In most cases, a goal — in this case a New Year’s resolution — is an act of violence against the status quo. It pits you against yourself. Self 1 wants to experience the exhilaration and rewards of pushing to your outer limits. Self 2 is firmly ensconced in the routines, stability and equilibrium of life. Self 1 wants to disturb. Self 2 wants to preserve.
Self 1 feels the excitement, promise and anticipation of a new year. There is an air of expectancy. Self 2 is resistant and content. But in the first days of the new year, Self 1 overpowers Self 2 with a sense of urgency and renewed hope.
Most New Year’s resolutions are goals to achieve meaningful behavioral change. For example, exercise more, eat less, get out of debt, stop smoking, demonstrate more patience, become a better leader, and the like. These things are more than tweaks or tinkering at the margins.
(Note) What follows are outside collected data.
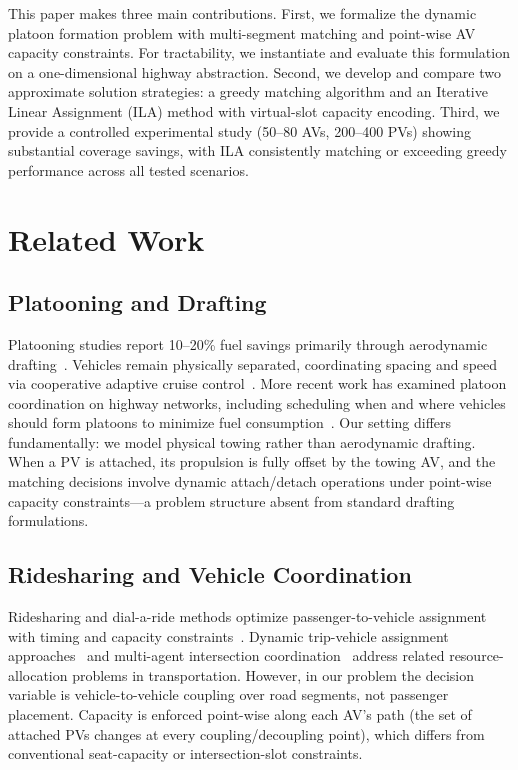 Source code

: \documentclass[conference]{IEEEtran}
\begin{document}
This paper makes three main contributions. First, we formalize the dynamic platoon formation problem with multi-segment matching and point-wise AV capacity constraints. For tractability, we instantiate and evaluate this formulation on a one-dimensional highway abstraction. Second, we develop and compare two approximate solution strategies: a greedy matching algorithm and an Iterative Linear Assignment (ILA) method with virtual-slot capacity encoding. Third, we provide a controlled experimental study (50--80 AVs, 200--400 PVs) showing substantial coverage savings, with ILA consistently matching or exceeding greedy performance across all tested scenarios.%

\section{Related Work}

\subsection{Platooning and Drafting}

Platooning studies report 10--20\% fuel savings primarily through aerodynamic drafting~\cite{tsugawa2016review,bergenhem2012overview,shladover2009cooperative}. Vehicles remain physically separated, coordinating spacing and speed via cooperative adaptive cruise control~\cite{ploeg2011design}. More recent work has examined platoon coordination on highway networks, including scheduling when and where vehicles should form platoons to minimize fuel consumption~\cite{drexl2012synchronization}. Our setting differs fundamentally: we model physical towing rather than aerodynamic drafting. When a PV is attached, its propulsion is fully offset by the towing AV, and the matching decisions involve dynamic attach/detach operations under point-wise capacity constraints---a problem structure absent from standard drafting formulations.

\subsection{Ridesharing and Vehicle Coordination}

Ridesharing and dial-a-ride methods optimize passenger-to-vehicle assignment with timing and capacity constraints~\cite{furuhata2013ridesharing,agatz2012optimization,alonso2017demand,cordeau2007dial}. Dynamic trip-vehicle assignment approaches~\cite{alonso2017demand} and multi-agent intersection coordination~\cite{dresner2008multiagent} address related resource-allocation problems in transportation. However, in our problem the decision variable is vehicle-to-vehicle coupling over road segments, not passenger placement. Capacity is enforced point-wise along each AV's path (the set of attached PVs changes at every coupling/decoupling point), which differs from conventional seat-capacity or intersection-slot constraints.
\end{document}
Effecting behavioral change is astonishingly difficult. It pegs out at a 10 on a 10-point scale. If you have doubts, consider the avalanche of confirming data. Success is a deviant case. Studies show achievement rates in the 10 percent to 20 percent range, so there’s a high chance you will wake up one day before January has expired and realize that your resolutions have passed into history in the form of noble intent.
The pattern is one of early failure. We tend to flame out quickly because we rely on the shelf-life of emotion. Emotion is a great catalyst for change, but it’s more like a booster rocket. It gets you off the landing pad, but it won’t sustain the journey.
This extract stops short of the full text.